** Opening Data block **

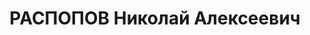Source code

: ---
title: РАСПОПОВ Николай Алексеевич
description: "1891, Полтавська обл., м. Ромни, росіянин, освіта середня, прож.: м.\
  \ Стаханов, головний механік тресту «Серговугілля» \n  Військовою колегією Верховного\
  \ суду СРСР 3 грудня 1937 р. засуджений до розстрілу. Страчений 3 грудня 1937 р.\
  \ \n  Реабілітований у 1959 р."
---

** Closing Data block **

[Exercise details]
The copy must reproduce the listing above verbatim and contain no pictures.

[Response to this exercise]
Source code

: ---
title: РАСПОПОВ Николай Алексеевич
description: "1891, Полтавська обл., м. Ромни, росіянин, освіта середня, прож.: м.\
  \ Стаханов, головний механік тресту «Серговугілля» \n  Військовою колегією Верховного\
  \ суду СРСР 3 грудня 1937 р. засуджений до розстрілу. Страчений 3 грудня 1937 р.\
  \ \n  Реабілітований у 1959 р."
---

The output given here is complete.